The issue of election algorithm is the very question the current paper seeks to answer. The importance of this issue leads to effectiveness enhancements by develop and design algorithm use a new technique. Therefore, the aims of this dissertation are design and develop this technique, also discuss the benefits of parallel computing.


I have been used the computer and the internet for several of years, my concentration is networks with emphasis in distributed systems.

Recently, the internet is vastly interconnected a variety number of computer networks in many different institutions, which make a huge motivation to be professional user; therefore, my MSc course at Oxford Brookes University is really brilliant opportunity for achieving this goal with deep information path for further research in software engineering and networks.

In particularly distributed systems are one of the significantly growing on demand in this sector, as they used to accelerate the computational speed of the problem solving. Thus, one of the most fundamental problems in distributed systems is the leader failure, furthermore, it is spectacular to improve and enhance my C language programming.

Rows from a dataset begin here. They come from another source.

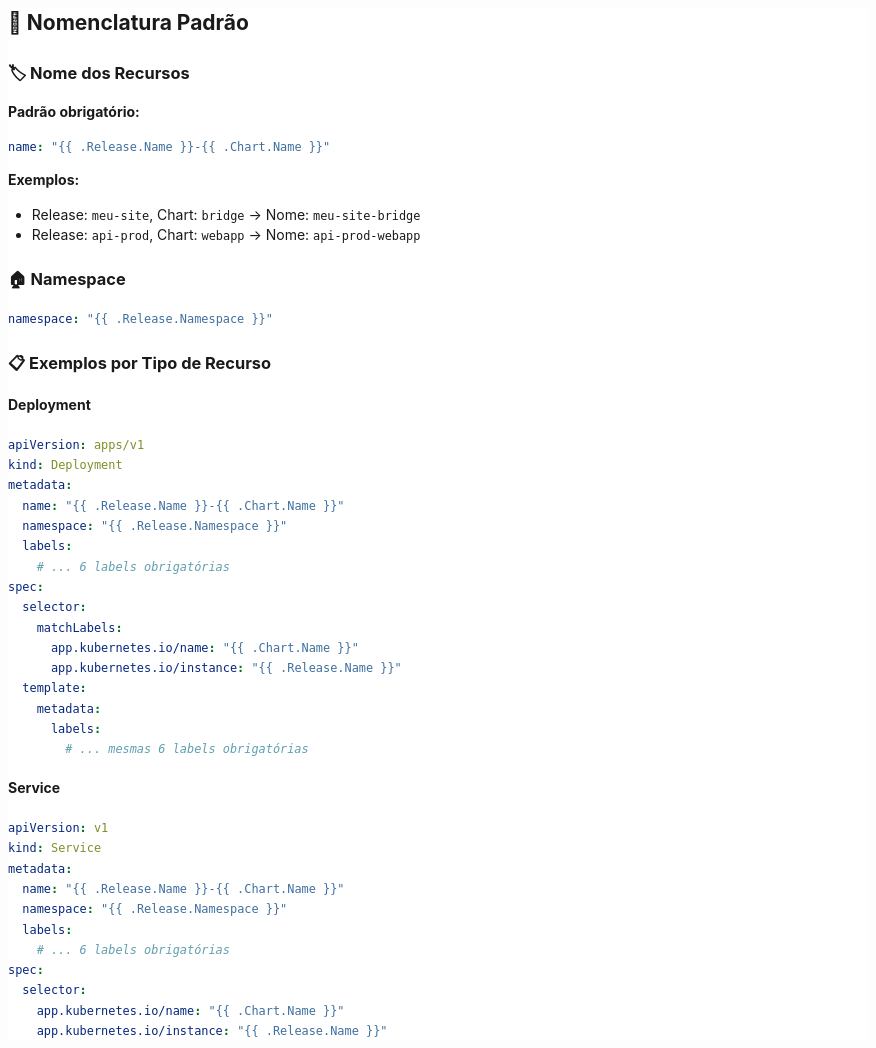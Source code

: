 
## 📛 **Nomenclatura Padrão**

### **🏷️ Nome dos Recursos**
**Padrão obrigatório:**
```yaml
name: "{{ .Release.Name }}-{{ .Chart.Name }}"
```

**Exemplos:**
- Release: `meu-site`, Chart: `bridge` → Nome: `meu-site-bridge`
- Release: `api-prod`, Chart: `webapp` → Nome: `api-prod-webapp`

### **🏠 Namespace**
```yaml
namespace: "{{ .Release.Namespace }}"
```

### **📋 Exemplos por Tipo de Recurso**

#### **Deployment**
```yaml
apiVersion: apps/v1
kind: Deployment
metadata:
  name: "{{ .Release.Name }}-{{ .Chart.Name }}"
  namespace: "{{ .Release.Namespace }}"
  labels:
    # ... 6 labels obrigatórias
spec:
  selector:
    matchLabels:
      app.kubernetes.io/name: "{{ .Chart.Name }}"
      app.kubernetes.io/instance: "{{ .Release.Name }}"
  template:
    metadata:
      labels:
        # ... mesmas 6 labels obrigatórias
```

#### **Service**
```yaml
apiVersion: v1
kind: Service
metadata:
  name: "{{ .Release.Name }}-{{ .Chart.Name }}"
  namespace: "{{ .Release.Namespace }}"
  labels:
    # ... 6 labels obrigatórias
spec:
  selector:
    app.kubernetes.io/name: "{{ .Chart.Name }}"
    app.kubernetes.io/instance: "{{ .Release.Name }}"
```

With all these changes in the area of computer industry, my goal to helps and assists for use the election algorithm in distributed systems with a new technique and software for solving the coordinator failure.

During study of distributed systems with connecting of parallel computing, this was bring a new interested challenge to go more further in development and contribute to gain wide rang of knowledge, all of these will have prepared me for a future career in computer software engineering and broadened my perspective and enriched my life beyond my career aspiration.

Preliminary Research (maybe)


The objectives of this dissertation is to research and develop the theme of an election in distributed systems which allow a group of processes to elect one process to act as a coordinator when a failure happen. However, as well as to achieve this goal PVM (Parallel Virtual Machine) and improve the understanding of this environment as it will used as an environment message passing for this project, this facility provides send and receive data message between processes and support concurrent programming, moreover it is easy and simple to spawn a set of processes. One of the most significant advantages of PVM is provide unified framework within parallel programs like cluster, where is possible for a programmer to divide a block of data into tasks that can run concurrently by send and receive data to all processes. This paper will focus on how to produce an election algorithm use above idea.

This environment will be written in C language, and there will be a main program (Master), in which the user can initialise and make the declaration for the main attribute of executed program; there are varieties of functions to send and receive all data types during the communication between programs. The second program called (Slave), this program will carryout the operation after receive the data from master program, then packet the result and send it back.

Finally, a part from the objectives will be self skills specifically improve project planning, programming as well as project writing skills.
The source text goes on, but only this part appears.